Practicing ArchitecturePracticing Architecture
By Terrence Canela, Esq.
Intellectual property laws seek to strike balance between protecting the interests of an author (copyrights), inventor (patents), or business owner (trademarks) and the interests of the public, while fostering a vibrant environment of creativity (copyrights and patents) and protecting consumers (trademarks.)
For architects, most intellectual property issues will be with respect to copyright.
Traditionally, if you created an original copyrightable work and reduced it to a fixed medium, it is yours. But as a design professional, what is yours depends:
- If you work for a firm, the firm may own your work.
- If your firm’s contracts stipulate the client owns what you create, then the intellectual property may belong to client.
- If the work you do is “work-for-hire,” then your creation belongs to the person or entity paying.
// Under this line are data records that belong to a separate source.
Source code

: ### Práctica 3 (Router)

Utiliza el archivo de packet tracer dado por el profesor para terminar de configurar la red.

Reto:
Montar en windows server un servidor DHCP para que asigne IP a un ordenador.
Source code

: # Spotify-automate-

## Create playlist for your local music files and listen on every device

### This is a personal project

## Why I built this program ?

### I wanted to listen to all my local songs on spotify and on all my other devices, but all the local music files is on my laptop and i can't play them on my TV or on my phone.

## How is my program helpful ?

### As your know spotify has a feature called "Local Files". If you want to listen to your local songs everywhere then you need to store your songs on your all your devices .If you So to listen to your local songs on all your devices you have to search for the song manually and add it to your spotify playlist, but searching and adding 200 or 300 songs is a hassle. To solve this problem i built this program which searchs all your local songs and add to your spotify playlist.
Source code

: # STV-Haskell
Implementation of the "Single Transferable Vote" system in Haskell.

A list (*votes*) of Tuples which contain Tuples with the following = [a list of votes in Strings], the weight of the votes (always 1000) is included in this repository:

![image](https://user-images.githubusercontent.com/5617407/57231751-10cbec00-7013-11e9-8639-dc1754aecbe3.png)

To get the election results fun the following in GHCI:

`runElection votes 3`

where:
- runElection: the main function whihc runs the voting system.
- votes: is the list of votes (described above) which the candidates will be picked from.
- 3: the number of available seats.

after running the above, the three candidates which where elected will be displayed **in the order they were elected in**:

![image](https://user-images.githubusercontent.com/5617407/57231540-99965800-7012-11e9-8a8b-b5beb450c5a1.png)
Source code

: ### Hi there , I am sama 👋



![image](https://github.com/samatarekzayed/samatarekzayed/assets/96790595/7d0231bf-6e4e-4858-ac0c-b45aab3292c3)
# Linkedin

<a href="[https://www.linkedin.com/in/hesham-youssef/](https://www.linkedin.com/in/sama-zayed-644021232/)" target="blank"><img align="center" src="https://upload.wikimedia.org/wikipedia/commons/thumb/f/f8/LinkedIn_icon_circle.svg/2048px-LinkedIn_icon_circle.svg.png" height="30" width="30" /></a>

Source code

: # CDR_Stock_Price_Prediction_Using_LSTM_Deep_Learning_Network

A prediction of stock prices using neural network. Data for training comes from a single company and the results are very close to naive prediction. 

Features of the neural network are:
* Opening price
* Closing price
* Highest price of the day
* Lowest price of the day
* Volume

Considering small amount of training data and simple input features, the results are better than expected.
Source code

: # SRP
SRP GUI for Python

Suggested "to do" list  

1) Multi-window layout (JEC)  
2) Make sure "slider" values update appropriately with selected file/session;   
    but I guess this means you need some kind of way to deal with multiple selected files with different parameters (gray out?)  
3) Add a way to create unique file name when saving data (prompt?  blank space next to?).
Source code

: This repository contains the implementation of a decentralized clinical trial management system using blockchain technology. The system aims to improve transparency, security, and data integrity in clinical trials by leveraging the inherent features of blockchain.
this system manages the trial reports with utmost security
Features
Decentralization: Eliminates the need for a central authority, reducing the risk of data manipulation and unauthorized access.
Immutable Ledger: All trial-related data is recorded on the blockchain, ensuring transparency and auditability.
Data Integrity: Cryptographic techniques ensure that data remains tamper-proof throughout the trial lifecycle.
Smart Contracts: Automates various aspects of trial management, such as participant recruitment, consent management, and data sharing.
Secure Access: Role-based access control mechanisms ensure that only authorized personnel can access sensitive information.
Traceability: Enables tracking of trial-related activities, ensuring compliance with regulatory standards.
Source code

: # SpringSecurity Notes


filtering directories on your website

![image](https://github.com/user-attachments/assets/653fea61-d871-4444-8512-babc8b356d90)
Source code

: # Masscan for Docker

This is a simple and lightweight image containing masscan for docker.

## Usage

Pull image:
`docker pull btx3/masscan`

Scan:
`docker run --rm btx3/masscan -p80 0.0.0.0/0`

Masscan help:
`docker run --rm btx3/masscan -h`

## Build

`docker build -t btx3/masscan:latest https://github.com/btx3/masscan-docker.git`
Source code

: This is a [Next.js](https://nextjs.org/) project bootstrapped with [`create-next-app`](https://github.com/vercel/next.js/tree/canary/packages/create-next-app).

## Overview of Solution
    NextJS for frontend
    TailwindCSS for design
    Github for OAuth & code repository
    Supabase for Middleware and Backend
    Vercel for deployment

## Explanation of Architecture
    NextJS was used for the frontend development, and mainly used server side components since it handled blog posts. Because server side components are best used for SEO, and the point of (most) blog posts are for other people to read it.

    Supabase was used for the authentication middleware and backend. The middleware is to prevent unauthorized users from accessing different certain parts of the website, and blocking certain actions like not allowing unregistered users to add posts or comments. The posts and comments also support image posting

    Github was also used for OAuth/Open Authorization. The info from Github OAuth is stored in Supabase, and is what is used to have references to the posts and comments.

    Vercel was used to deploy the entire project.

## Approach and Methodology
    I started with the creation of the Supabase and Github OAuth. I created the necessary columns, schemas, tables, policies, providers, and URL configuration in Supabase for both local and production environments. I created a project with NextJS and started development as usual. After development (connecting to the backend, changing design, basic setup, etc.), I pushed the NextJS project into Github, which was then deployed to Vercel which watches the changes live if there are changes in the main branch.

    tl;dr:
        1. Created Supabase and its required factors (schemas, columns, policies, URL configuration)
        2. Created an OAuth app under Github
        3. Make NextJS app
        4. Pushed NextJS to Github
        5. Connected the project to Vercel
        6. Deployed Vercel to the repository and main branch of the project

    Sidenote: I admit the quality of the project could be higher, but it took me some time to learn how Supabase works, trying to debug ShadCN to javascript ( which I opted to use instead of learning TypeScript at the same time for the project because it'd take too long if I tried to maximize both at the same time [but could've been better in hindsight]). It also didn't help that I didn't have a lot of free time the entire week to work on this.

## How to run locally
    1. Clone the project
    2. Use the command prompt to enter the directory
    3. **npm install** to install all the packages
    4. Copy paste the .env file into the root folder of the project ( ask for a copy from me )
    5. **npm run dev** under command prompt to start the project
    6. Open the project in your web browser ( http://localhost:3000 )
If you own the work, you can license its use or sell it. For architects, typically, an engagement contract will specify who owns the copyright in the work provided. See an explanation of AIA Contract Document B101 and other owner/architect contract documents.
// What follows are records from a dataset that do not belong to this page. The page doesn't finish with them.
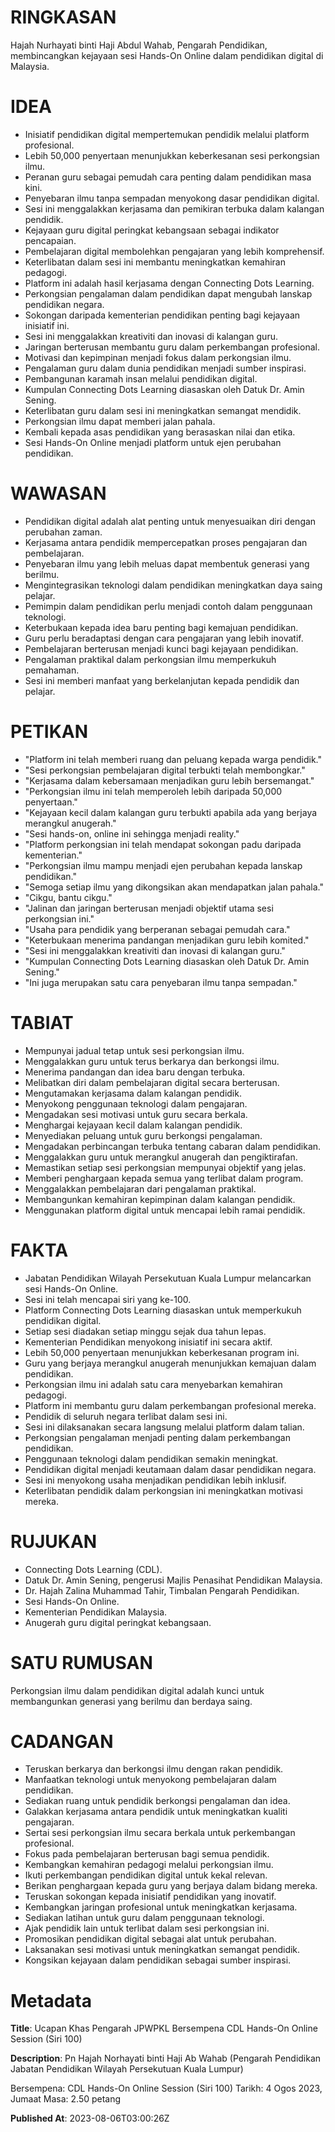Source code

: # RINGKASAN
Hajah Nurhayati binti Haji Abdul Wahab, Pengarah Pendidikan, membincangkan kejayaan sesi Hands-On Online dalam pendidikan digital di Malaysia.

# IDEA
- Inisiatif pendidikan digital mempertemukan pendidik melalui platform profesional.
- Lebih 50,000 penyertaan menunjukkan keberkesanan sesi perkongsian ilmu.
- Peranan guru sebagai pemudah cara penting dalam pendidikan masa kini.
- Penyebaran ilmu tanpa sempadan menyokong dasar pendidikan digital.
- Sesi ini menggalakkan kerjasama dan pemikiran terbuka dalam kalangan pendidik.
- Kejayaan guru digital peringkat kebangsaan sebagai indikator pencapaian.
- Pembelajaran digital membolehkan pengajaran yang lebih komprehensif.
- Keterlibatan dalam sesi ini membantu meningkatkan kemahiran pedagogi.
- Platform ini adalah hasil kerjasama dengan Connecting Dots Learning.
- Perkongsian pengalaman dalam pendidikan dapat mengubah lanskap pendidikan negara.
- Sokongan daripada kementerian pendidikan penting bagi kejayaan inisiatif ini.
- Sesi ini menggalakkan kreativiti dan inovasi di kalangan guru.
- Jaringan berterusan membantu guru dalam perkembangan profesional.
- Motivasi dan kepimpinan menjadi fokus dalam perkongsian ilmu.
- Pengalaman guru dalam dunia pendidikan menjadi sumber inspirasi.
- Pembangunan karamah insan melalui pendidikan digital.
- Kumpulan Connecting Dots Learning diasaskan oleh Datuk Dr. Amin Sening.
- Keterlibatan guru dalam sesi ini meningkatkan semangat mendidik.
- Perkongsian ilmu dapat memberi jalan pahala.
- Kembali kepada asas pendidikan yang berasaskan nilai dan etika.
- Sesi Hands-On Online menjadi platform untuk ejen perubahan pendidikan.

# WAWASAN
- Pendidikan digital adalah alat penting untuk menyesuaikan diri dengan perubahan zaman.
- Kerjasama antara pendidik mempercepatkan proses pengajaran dan pembelajaran.
- Penyebaran ilmu yang lebih meluas dapat membentuk generasi yang berilmu.
- Mengintegrasikan teknologi dalam pendidikan meningkatkan daya saing pelajar.
- Pemimpin dalam pendidikan perlu menjadi contoh dalam penggunaan teknologi.
- Keterbukaan kepada idea baru penting bagi kemajuan pendidikan.
- Guru perlu beradaptasi dengan cara pengajaran yang lebih inovatif.
- Pembelajaran berterusan menjadi kunci bagi kejayaan pendidikan.
- Pengalaman praktikal dalam perkongsian ilmu memperkukuh pemahaman.
- Sesi ini memberi manfaat yang berkelanjutan kepada pendidik dan pelajar.

# PETIKAN
- "Platform ini telah memberi ruang dan peluang kepada warga pendidik."
- "Sesi perkongsian pembelajaran digital terbukti telah membongkar."
- "Kerjasama dalam kebersamaan menjadikan guru lebih bersemangat."
- "Perkongsian ilmu ini telah memperoleh lebih daripada 50,000 penyertaan."
- "Kejayaan kecil dalam kalangan guru terbukti apabila ada yang berjaya merangkul anugerah."
- "Sesi hands-on, online ini sehingga menjadi reality."
- "Platform perkongsian ini telah mendapat sokongan padu daripada kementerian."
- "Perkongsian ilmu mampu menjadi ejen perubahan kepada lanskap pendidikan."
- "Semoga setiap ilmu yang dikongsikan akan mendapatkan jalan pahala."
- "Cikgu, bantu cikgu."
- "Jalinan dan jaringan berterusan menjadi objektif utama sesi perkongsian ini."
- "Usaha para pendidik yang berperanan sebagai pemudah cara."
- "Keterbukaan menerima pandangan menjadikan guru lebih komited."
- "Sesi ini menggalakkan kreativiti dan inovasi di kalangan guru."
- "Kumpulan Connecting Dots Learning diasaskan oleh Datuk Dr. Amin Sening."
- "Ini juga merupakan satu cara penyebaran ilmu tanpa sempadan."

# TABIAT
- Mempunyai jadual tetap untuk sesi perkongsian ilmu.
- Menggalakkan guru untuk terus berkarya dan berkongsi ilmu.
- Menerima pandangan dan idea baru dengan terbuka.
- Melibatkan diri dalam pembelajaran digital secara berterusan.
- Mengutamakan kerjasama dalam kalangan pendidik.
- Menyokong penggunaan teknologi dalam pengajaran.
- Mengadakan sesi motivasi untuk guru secara berkala.
- Menghargai kejayaan kecil dalam kalangan pendidik.
- Menyediakan peluang untuk guru berkongsi pengalaman.
- Mengadakan perbincangan terbuka tentang cabaran dalam pendidikan.
- Menggalakkan guru untuk merangkul anugerah dan pengiktirafan.
- Memastikan setiap sesi perkongsian mempunyai objektif yang jelas.
- Memberi penghargaan kepada semua yang terlibat dalam program.
- Menggalakkan pembelajaran dari pengalaman praktikal.
- Membangunkan kemahiran kepimpinan dalam kalangan pendidik.
- Menggunakan platform digital untuk mencapai lebih ramai pendidik.

# FAKTA
- Jabatan Pendidikan Wilayah Persekutuan Kuala Lumpur melancarkan sesi Hands-On Online.
- Sesi ini telah mencapai siri yang ke-100.
- Platform Connecting Dots Learning diasaskan untuk memperkukuh pendidikan digital.
- Setiap sesi diadakan setiap minggu sejak dua tahun lepas.
- Kementerian Pendidikan menyokong inisiatif ini secara aktif.
- Lebih 50,000 penyertaan menunjukkan keberkesanan program ini.
- Guru yang berjaya merangkul anugerah menunjukkan kemajuan dalam pendidikan.
- Perkongsian ilmu ini adalah satu cara menyebarkan kemahiran pedagogi.
- Platform ini membantu guru dalam perkembangan profesional mereka.
- Pendidik di seluruh negara terlibat dalam sesi ini.
- Sesi ini dilaksanakan secara langsung melalui platform dalam talian.
- Perkongsian pengalaman menjadi penting dalam perkembangan pendidikan.
- Penggunaan teknologi dalam pendidikan semakin meningkat.
- Pendidikan digital menjadi keutamaan dalam dasar pendidikan negara.
- Sesi ini menyokong usaha menjadikan pendidikan lebih inklusif.
- Keterlibatan pendidik dalam perkongsian ini meningkatkan motivasi mereka.

# RUJUKAN
- Connecting Dots Learning (CDL).
- Datuk Dr. Amin Sening, pengerusi Majlis Penasihat Pendidikan Malaysia.
- Dr. Hajah Zalina Muhammad Tahir, Timbalan Pengarah Pendidikan.
- Sesi Hands-On Online.
- Kementerian Pendidikan Malaysia.
- Anugerah guru digital peringkat kebangsaan.

# SATU RUMUSAN
Perkongsian ilmu dalam pendidikan digital adalah kunci untuk membangunkan generasi yang berilmu dan berdaya saing.

# CADANGAN
- Teruskan berkarya dan berkongsi ilmu dengan rakan pendidik.
- Manfaatkan teknologi untuk menyokong pembelajaran dalam pendidikan.
- Sediakan ruang untuk pendidik berkongsi pengalaman dan idea.
- Galakkan kerjasama antara pendidik untuk meningkatkan kualiti pengajaran.
- Sertai sesi perkongsian ilmu secara berkala untuk perkembangan profesional.
- Fokus pada pembelajaran berterusan bagi semua pendidik.
- Kembangkan kemahiran pedagogi melalui perkongsian ilmu.
- Ikuti perkembangan pendidikan digital untuk kekal relevan.
- Berikan penghargaan kepada guru yang berjaya dalam bidang mereka.
- Teruskan sokongan kepada inisiatif pendidikan yang inovatif.
- Kembangkan jaringan profesional untuk meningkatkan kerjasama.
- Sediakan latihan untuk guru dalam penggunaan teknologi.
- Ajak pendidik lain untuk terlibat dalam sesi perkongsian ini.
- Promosikan pendidikan digital sebagai alat untuk perubahan.
- Laksanakan sesi motivasi untuk meningkatkan semangat pendidik.
- Kongsikan kejayaan dalam pendidikan sebagai sumber inspirasi.

# Metadata
**Title**: Ucapan Khas Pengarah JPWPKL Bersempena CDL Hands-On Online Session (Siri 100)

**Description**: Pn Hajah Norhayati binti Haji Ab Wahab (Pengarah Pendidikan Jabatan Pendidikan Wilayah Persekutuan Kuala Lumpur)

Bersempena: CDL Hands-On Online Session (Siri 100)
Tarikh: 4 Ogos 2023, Jumaat
Masa: 2.50 petang

**Published At**: 2023-08-06T03:00:26Z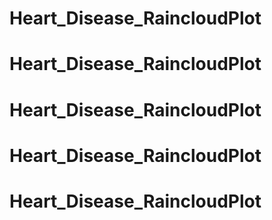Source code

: # Heart_Disease_RaincloudPlot
# Heart_Disease_RaincloudPlot
# Heart_Disease_RaincloudPlot
# Heart_Disease_RaincloudPlot
# Heart_Disease_RaincloudPlot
What Is Protected By Intellectual Property Laws?
Three things generally are subject to copyright:
- The technical aspects of the drawing
- The artistic aspects of the drawings, assuming the structure contains components that could exist as separate works of art
- The design of the building
The U.S. Copyright Act of 1976 applies to the first two bullets; for the third, the Architectural Works Copyright Protection Act of 1990 (PDF).
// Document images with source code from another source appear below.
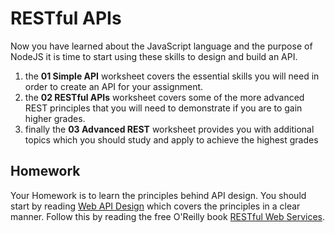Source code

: # RESTful APIs

Now you have learned about the JavaScript language and the purpose of NodeJS it is time to start using these skills to design and build an API.

1. the **01 Simple API** worksheet covers the essential skills you will need in order to create an API for your assignment.
2. the **02 RESTful APIs** worksheet covers some of the more advanced REST principles that you will need to demonstrate if you are to gain higher grades.
3. finally the **03 Advanced REST** worksheet provides you with additional topics which you should study and apply to achieve the highest grades

## Homework

Your Homework is to learn the principles behind API design. You should start by reading [Web API Design](https://goo.gl/0Av46O) which covers the principles in a clear manner. Follow this by reading the free O'Reilly book [RESTful Web Services](http://goo.gl/SMZEmK).
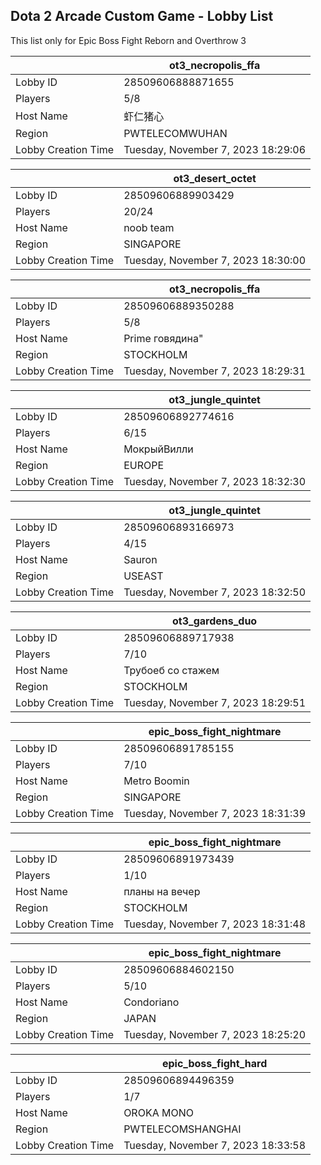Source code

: ## Dota 2 Arcade Custom Game - Lobby List

This list only for Epic Boss Fight Reborn and Overthrow 3

|  | ot3_necropolis_ffa |
| ------ | ------ |
| Lobby ID | 28509606888871655 |
| Players | 5/8 |
| Host Name | 虾仁猪心 |
| Region | PWTELECOMWUHAN |
| Lobby Creation Time | Tuesday, November 7, 2023 18:29:06 |


|  | ot3_desert_octet |
| ------ | ------ |
| Lobby ID | 28509606889903429 |
| Players | 20/24 |
| Host Name | noob team |
| Region | SINGAPORE |
| Lobby Creation Time | Tuesday, November 7, 2023 18:30:00 |


|  | ot3_necropolis_ffa |
| ------ | ------ |
| Lobby ID | 28509606889350288 |
| Players | 5/8 |
| Host Name | Prime говядина" |
| Region | STOCKHOLM |
| Lobby Creation Time | Tuesday, November 7, 2023 18:29:31 |


|  | ot3_jungle_quintet |
| ------ | ------ |
| Lobby ID | 28509606892774616 |
| Players | 6/15 |
| Host Name | МокрыйВилли |
| Region | EUROPE |
| Lobby Creation Time | Tuesday, November 7, 2023 18:32:30 |


|  | ot3_jungle_quintet |
| ------ | ------ |
| Lobby ID | 28509606893166973 |
| Players | 4/15 |
| Host Name | Sauron |
| Region | USEAST |
| Lobby Creation Time | Tuesday, November 7, 2023 18:32:50 |


|  | ot3_gardens_duo |
| ------ | ------ |
| Lobby ID | 28509606889717938 |
| Players | 7/10 |
| Host Name | Трубоеб со стажем |
| Region | STOCKHOLM |
| Lobby Creation Time | Tuesday, November 7, 2023 18:29:51 |


|  | epic_boss_fight_nightmare |
| ------ | ------ |
| Lobby ID | 28509606891785155 |
| Players | 7/10 |
| Host Name | Metro Boomin |
| Region | SINGAPORE |
| Lobby Creation Time | Tuesday, November 7, 2023 18:31:39 |


|  | epic_boss_fight_nightmare |
| ------ | ------ |
| Lobby ID | 28509606891973439 |
| Players | 1/10 |
| Host Name | планы на вечер |
| Region | STOCKHOLM |
| Lobby Creation Time | Tuesday, November 7, 2023 18:31:48 |


|  | epic_boss_fight_nightmare |
| ------ | ------ |
| Lobby ID | 28509606884602150 |
| Players | 5/10 |
| Host Name | Condoriano |
| Region | JAPAN |
| Lobby Creation Time | Tuesday, November 7, 2023 18:25:20 |


|  | epic_boss_fight_hard |
| ------ | ------ |
| Lobby ID | 28509606894496359 |
| Players | 1/7 |
| Host Name | OROKA MONO |
| Region | PWTELECOMSHANGHAI |
| Lobby Creation Time | Tuesday, November 7, 2023 18:33:58 |


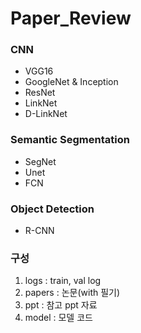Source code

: # Paper_Review
### CNN
* VGG16
* GoogleNet & Inception
* ResNet
* LinkNet
* D-LinkNet
### Semantic Segmentation
* SegNet
* Unet
* FCN
### Object Detection
* R-CNN
### 구성
1. logs : train, val log
2. papers : 논문(with 필기)
3. ppt : 참고 ppt 자료
4. model : 모델 코드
Ideas, concepts, standard building features, or other functional design elements necessary to meet technical or constructional requirements are not protected.
Artists also retain certain rights under the Visual Artist Rights Act of 1990 (VARA). Under VARA, exhibited paintings, drawings, prints, sculptures, and still photographic images receive certain protections.
- If you use an artist’s work, be aware that the artist may retain certain rights of attribution and integrity, which means, respectively, credit and the right to protect the artist’s reputation against modifications of the artist’s work.
- If you transfer copyright to someone else or they transfer it to you, the transfer must be in writing and signed by the copyright owner.
Whether one work infringes on the copyright of another will depend on an objective standard: Whether a layperson would find the work substantially similar.
Under the Berne Convention, of which the U.S. is member signatory nation, U.S. copyright law may be enforced against U.S. based architects by a foreign national or entity for a project in another Berne Convention member country.
- Have a prior written agreement in place that specifies intellectual property rights:
- Include who owns what and what the parties can do with what is owned.
- Include what happens if the agreement terminates early.
- Make sure you understand what you do and do not own and what everyone can and cannot do with respect to what you own.
- Make sure you understand what you can and cannot do with what someone else owns.
- If you seek copyright protection, make sure you comply with the statutory copyright requirements within three months to take full advantage of the statutory damages.
- Make sure you have not assigned your rights to someone else. If you do, make sure you understand what you have given.